This blog post was recently featured on ManMadeDIY written by our friend and fellow Ohioan Chris, an excellent blog about living life hands-on and focusing on quality items that will last. It’s a perspective we share here at Eleanor’s.
Have you ever stumbled across an old wooden crate at your local flea market and wondered “what can I do with that”? Here’s one option – turn it into a unique and functional accessory for your around-the-town cycling.
What you’ll need: A vintage crate, nylon brushes, an old T-shirt, wood glue, finishing nails and other joining hardware, a natural wood sealing oil or polyurethane, 2 mending plates, 4 bolts and 4 lock nuts.
The first step in the process is likely the most fun. Finding a suitable crate. The first place we look are flea markets, and summer in New England means a flea market somewhere nearly every weekend within a 2 hour drive New York. Our favorites are old beverage crates because they usually have an attractive and recognizable print on the side, and were built to hold a decent amount of weight.
When selecting an older box, look for dry-rot, water logging, evidence that a few termites or ants made it their lunch in the past, or other obvious signs of structural weakening of the wood. Upcycling can fix a number of defects, but you’ll be in better shape if you’re starting with good strong wood.
We recommend using only nylon bushes and dry cloths for cleaning the surface of the crate. Anything harsher, either chemicals or a wire brush, should be used sparingly. Whatever you choose to use, make sure it evaporates quickly and completely. You really want to avoid getting the wood wet since most of these old crates are incredibly dry and will soak up any liquid like a sponge.

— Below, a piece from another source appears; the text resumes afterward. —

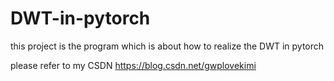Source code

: # DWT-in-pytorch

this project is the program which is about how to realize the DWT in pytorch

please refer to my CSDN https://blog.csdn.net/gwplovekimi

The next step for us is to seal the box, both for aesthetics and for weather proofing. At Eleanor’s, we use our own concoction of all natural organic oils that harden in the wood and create a natural barrier to the elements. If you’re going to be sealing a single crate, grab a can of Formby’s Danish or Tung oil. It’s premixed with thinner and does the trick. Polyurethane will do something similar, but the end result is a bit ‘glossier’ than we like. This is not a job for Wesson – most natural oils will go rancid with time, and will never truly bond with the wood.
Grab you’re old T-shirt or another soft, clean rag with minimal nap that you never plan on using again. Ball it up so it looks sorta like a lump of pizza dough, and get it good and wet with your oil/thinner mixture. Generously apply the oil to the surface of the crate. Pro tip: Blott when you get close to designs. Most of the designs are just surface stamping, and wiping will smudge the ink.
The crate will darken. Depending on the state of the wood, it may darken a lot. You can always run a little test on the inside of the box if you’re concerned about the final look. If oil is going to darken the wood too much, try a polyurethane weatherproofing mix.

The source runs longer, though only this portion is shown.